HIV, which causes acquired immune deficiency syndrome (AIDS), invades the host cell via the CD4 receptor and CCR5 or CXCR4 co-receptors. Interferons induced early in HIV infection induce an antiviral defense mechanism through IFNAR signaling. Our study aimed to examine the relationship between CCR5 , CXCR4 , and IFNAR1 gene variations as a risk factor in HIV + patients and their response to their clinical parameters. Targeted next-generation sequencing (tNGS) was used to perform molecular genotyping analysis of the CCR5 , CXCR4, and IFNAR1 genes in genomic DNA from 22 HIV + patients and 25 healthy individuals as controls. We detected 13 rare mutations in the study, including 3 missense, 1 synonymous, 2 5′UTR, 4 3′UTR, and 1 frameshift variation. We also analyzed 6 common variants in the IFNAR1 and CXCR4 genes.
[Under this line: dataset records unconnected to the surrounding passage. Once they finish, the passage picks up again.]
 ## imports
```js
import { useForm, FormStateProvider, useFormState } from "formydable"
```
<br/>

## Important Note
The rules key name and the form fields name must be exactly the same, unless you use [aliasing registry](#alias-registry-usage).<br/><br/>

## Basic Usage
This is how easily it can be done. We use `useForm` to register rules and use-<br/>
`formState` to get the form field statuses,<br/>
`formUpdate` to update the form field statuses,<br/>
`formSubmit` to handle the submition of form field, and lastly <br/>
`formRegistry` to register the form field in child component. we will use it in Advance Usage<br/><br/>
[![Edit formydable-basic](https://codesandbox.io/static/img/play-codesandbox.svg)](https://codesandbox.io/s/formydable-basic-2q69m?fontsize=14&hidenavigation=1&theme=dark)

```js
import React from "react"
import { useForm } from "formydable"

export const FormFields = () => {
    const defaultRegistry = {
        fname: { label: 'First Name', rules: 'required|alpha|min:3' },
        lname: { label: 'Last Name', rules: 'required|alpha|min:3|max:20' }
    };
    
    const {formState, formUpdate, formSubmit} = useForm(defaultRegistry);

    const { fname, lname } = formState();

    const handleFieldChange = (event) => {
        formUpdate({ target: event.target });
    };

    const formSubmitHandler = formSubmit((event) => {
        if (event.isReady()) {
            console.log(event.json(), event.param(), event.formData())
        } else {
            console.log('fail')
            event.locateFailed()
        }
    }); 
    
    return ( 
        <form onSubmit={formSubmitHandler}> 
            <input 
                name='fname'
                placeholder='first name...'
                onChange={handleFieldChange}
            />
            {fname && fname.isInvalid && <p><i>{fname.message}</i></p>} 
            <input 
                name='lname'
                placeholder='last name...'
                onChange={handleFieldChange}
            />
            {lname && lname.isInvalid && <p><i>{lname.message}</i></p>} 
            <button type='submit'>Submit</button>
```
HIV + patients carrying the homozygous TT genotype of the IFNAR1 intronic rs2856973:T > A variant had higher CD4 + T cell counts compared with patients carrying the TA + AA genotypes of the rs2856973 variant in the naive and first month of the ART ( p  = 0.001 and p  = 0.001, respectively). Similarly, participants receiving ART with a TT genotype of rs2856973:T > A showed a significantly higher CD4 + T cell count in the third month ( p  = 0.001). Patients carrying the homozygous wild-type genotype of the CXCR4 intronic rs2680880:A > T SNP had lower CD4 + T cell count compared with subjects carrying the AT + TT mutant genotypes of rs2680880:A > T in the naive and first-month period ( p  = 0.015 and p  = 0.025, respectively). Our results demonstrate that intronic variations in the IFNAR1 rs2856973:T > A and CXCR4 rs2680880:A > T genes can contribute to modifications in HIV progression and CD4 + T recovery under ART.